The transformation continues for Enterprise Inns

The company will announce its first-quarter sales and revenue report on Thursday 5 February. 

Staff member pouring drink in pub
Source: Bloomberg

The pub group owner posted its first full-year increase in like-for-like net income in seven years, and even though the company has undergone a large transformation it hasn’t stopped there. Enterprise Inns has a portfolio of over 5000 pubs, and last year saw LFL net income increase by 1.4%. That said, the top 90% of the best performing pubs witnessed a 3.1% increase in LFL net income.

The number of underperforming pubs has been in decline and the amount of capital investment is on the rise, which indicates the firm is near the end of its restructuring plans. Enterprise Inns has over 700 pubs in the greater London area and the division is the best performing in the country. This saw net income increase by 4.4% during the period. In line with the rest of the industry, the business in the midlands and northern England remains ‘fragile’.

The company reduced its debt by 4% to £2.4 billion, and this has lowered interest payments, but more importantly excessive levels of debt brought the company to its knees during the credit crunch. Although its debt position is improving, the pub chain owner will not be paying a dividend in the near future as its cash flow will still be used to service debt.

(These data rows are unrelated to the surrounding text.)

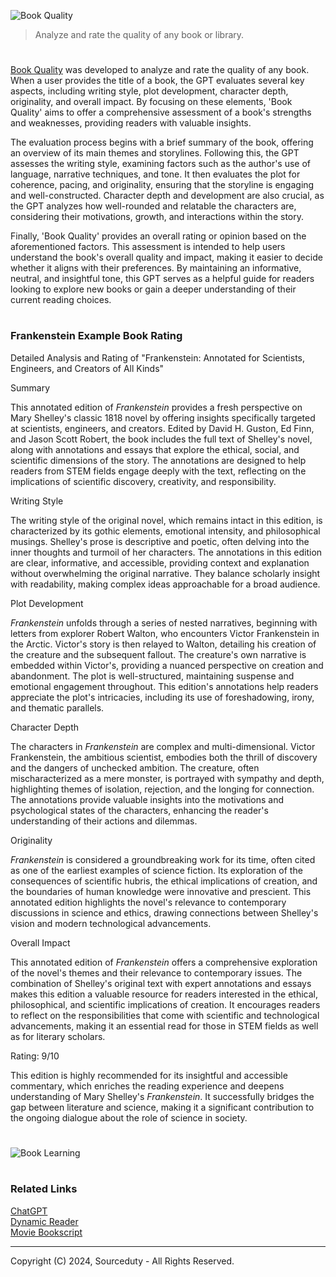 ![Book Quality](https://github.com/user-attachments/assets/8acd405d-62a3-44b4-85fd-c8984f71c235)

> Analyze and rate the quality of any book or library.

# 

[Book Quality](https://chatgpt.com/g/g-V8z8zVL9A-book-quality) was developed to analyze and rate the quality of any book. When a user provides the title of a book, the GPT evaluates several key aspects, including writing style, plot development, character depth, originality, and overall impact. By focusing on these elements, 'Book Quality' aims to offer a comprehensive assessment of a book's strengths and weaknesses, providing readers with valuable insights.

The evaluation process begins with a brief summary of the book, offering an overview of its main themes and storylines. Following this, the GPT assesses the writing style, examining factors such as the author's use of language, narrative techniques, and tone. It then evaluates the plot for coherence, pacing, and originality, ensuring that the storyline is engaging and well-constructed. Character depth and development are also crucial, as the GPT analyzes how well-rounded and relatable the characters are, considering their motivations, growth, and interactions within the story.

Finally, 'Book Quality' provides an overall rating or opinion based on the aforementioned factors. This assessment is intended to help users understand the book's overall quality and impact, making it easier to decide whether it aligns with their preferences. By maintaining an informative, neutral, and insightful tone, this GPT serves as a helpful guide for readers looking to explore new books or gain a deeper understanding of their current reading choices.

#
### Frankenstein Example Book Rating

Detailed Analysis and Rating of "Frankenstein: Annotated for Scientists, Engineers, and Creators of All Kinds"

Summary

This annotated edition of *Frankenstein* provides a fresh perspective on Mary Shelley's classic 1818 novel by offering insights specifically targeted at scientists, engineers, and creators. Edited by David H. Guston, Ed Finn, and Jason Scott Robert, the book includes the full text of Shelley's novel, along with annotations and essays that explore the ethical, social, and scientific dimensions of the story. The annotations are designed to help readers from STEM fields engage deeply with the text, reflecting on the implications of scientific discovery, creativity, and responsibility.

Writing Style

The writing style of the original novel, which remains intact in this edition, is characterized by its gothic elements, emotional intensity, and philosophical musings. Shelley's prose is descriptive and poetic, often delving into the inner thoughts and turmoil of her characters. The annotations in this edition are clear, informative, and accessible, providing context and explanation without overwhelming the original narrative. They balance scholarly insight with readability, making complex ideas approachable for a broad audience.

Plot Development

*Frankenstein* unfolds through a series of nested narratives, beginning with letters from explorer Robert Walton, who encounters Victor Frankenstein in the Arctic. Victor's story is then relayed to Walton, detailing his creation of the creature and the subsequent fallout. The creature's own narrative is embedded within Victor's, providing a nuanced perspective on creation and abandonment. The plot is well-structured, maintaining suspense and emotional engagement throughout. This edition's annotations help readers appreciate the plot's intricacies, including its use of foreshadowing, irony, and thematic parallels.

Character Depth

The characters in *Frankenstein* are complex and multi-dimensional. Victor Frankenstein, the ambitious scientist, embodies both the thrill of discovery and the dangers of unchecked ambition. The creature, often mischaracterized as a mere monster, is portrayed with sympathy and depth, highlighting themes of isolation, rejection, and the longing for connection. The annotations provide valuable insights into the motivations and psychological states of the characters, enhancing the reader's understanding of their actions and dilemmas.

Originality

*Frankenstein* is considered a groundbreaking work for its time, often cited as one of the earliest examples of science fiction. Its exploration of the consequences of scientific hubris, the ethical implications of creation, and the boundaries of human knowledge were innovative and prescient. This annotated edition highlights the novel's relevance to contemporary discussions in science and ethics, drawing connections between Shelley's vision and modern technological advancements.

Overall Impact

This annotated edition of *Frankenstein* offers a comprehensive exploration of the novel's themes and their relevance to contemporary issues. The combination of Shelley's original text with expert annotations and essays makes this edition a valuable resource for readers interested in the ethical, philosophical, and scientific implications of creation. It encourages readers to reflect on the responsibilities that come with scientific and technological advancements, making it an essential read for those in STEM fields as well as for literary scholars.

Rating: 9/10

This edition is highly recommended for its insightful and accessible commentary, which enriches the reading experience and deepens understanding of Mary Shelley's *Frankenstein*. It successfully bridges the gap between literature and science, making it a significant contribution to the ongoing dialogue about the role of science in society.

#
![Book Learning](https://github.com/user-attachments/assets/e5e8e6c2-0f9c-427e-9269-7b55635af25f)

#
### Related Links

[ChatGPT](https://github.com/sourceduty/ChatGPT)
<br>
[Dynamic Reader](https://github.com/sourceduty/Dynamic_Reader)
<br>
[Movie Bookscript](https://github.com/sourceduty/Movie_Bookscript)

***
Copyright (C) 2024, Sourceduty - All Rights Reserved.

The share price of Enterprise Inns took a knock last year when the government decided to scrap the law which tied managed pubs to the brewer and allowed it to purchase beer on the open market. The share price has stabilised since, but it has failed to recoup the losses it incurred in November.

Enterprise Inns will announce its full-year figures in November, and the consensus is for revenue of £624 million and adjusted net profit of £98.2 million. These forecasts equate to a 1.2% decline in revenue and a 1.4% decline in adjusted net income.

Equity analysts are moderately bullish on Enterprise Inns, and out of the 11 recommendations, three are buys, five are holds, and three are sells. The average target price is 122p, which is 13% above the current price. Investment banks hold a moderately bullish outlook for Punch Taverns, and out of the six ratings, two are buys, two are holds and two are sells. The average target price is 152p, which is 39% above the current price.

The share price is receiving support at 100p and the upside resistance of 115p is the target. If that is cleared traders will be looking to fill the gap at 123p.